__DIRECTIONS__:
Only the lines from the start of the data through the one containing "Show that ridge" belong in your answer; return them exactly.
──────────────────────────────
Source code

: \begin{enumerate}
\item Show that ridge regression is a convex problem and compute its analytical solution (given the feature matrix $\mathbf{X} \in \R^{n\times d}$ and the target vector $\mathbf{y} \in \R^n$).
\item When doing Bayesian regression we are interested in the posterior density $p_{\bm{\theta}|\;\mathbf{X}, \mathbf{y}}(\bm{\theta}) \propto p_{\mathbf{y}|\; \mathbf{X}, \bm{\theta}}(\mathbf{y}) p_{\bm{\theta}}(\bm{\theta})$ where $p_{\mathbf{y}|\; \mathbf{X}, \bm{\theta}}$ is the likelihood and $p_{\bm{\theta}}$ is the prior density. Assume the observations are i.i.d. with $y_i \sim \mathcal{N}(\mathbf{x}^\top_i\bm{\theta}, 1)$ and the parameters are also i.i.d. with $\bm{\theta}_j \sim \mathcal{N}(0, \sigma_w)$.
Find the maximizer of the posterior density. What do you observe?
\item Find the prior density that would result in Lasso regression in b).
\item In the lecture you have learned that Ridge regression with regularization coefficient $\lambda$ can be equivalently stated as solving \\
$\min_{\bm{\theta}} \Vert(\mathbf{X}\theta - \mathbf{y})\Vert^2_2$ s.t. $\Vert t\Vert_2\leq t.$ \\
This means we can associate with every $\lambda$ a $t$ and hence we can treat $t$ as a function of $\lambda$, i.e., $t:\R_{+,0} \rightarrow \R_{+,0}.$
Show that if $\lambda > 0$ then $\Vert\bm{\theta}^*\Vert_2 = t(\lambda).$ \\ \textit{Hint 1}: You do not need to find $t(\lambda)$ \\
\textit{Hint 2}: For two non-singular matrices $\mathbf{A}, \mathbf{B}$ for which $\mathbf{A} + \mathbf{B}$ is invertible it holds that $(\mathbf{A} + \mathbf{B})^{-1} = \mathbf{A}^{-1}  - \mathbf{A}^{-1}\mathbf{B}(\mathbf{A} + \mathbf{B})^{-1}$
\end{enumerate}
──────────────────────────────
__SOLUTION TO THIS EXERCISE__:
Source code

: \begin{enumerate}
\item Show that ridge regression is a convex problem and compute its analytical solution (given the feature matrix $\mathbf{X} \in \R^{n\times d}$ and the target vector $\mathbf{y} \in \R^n$).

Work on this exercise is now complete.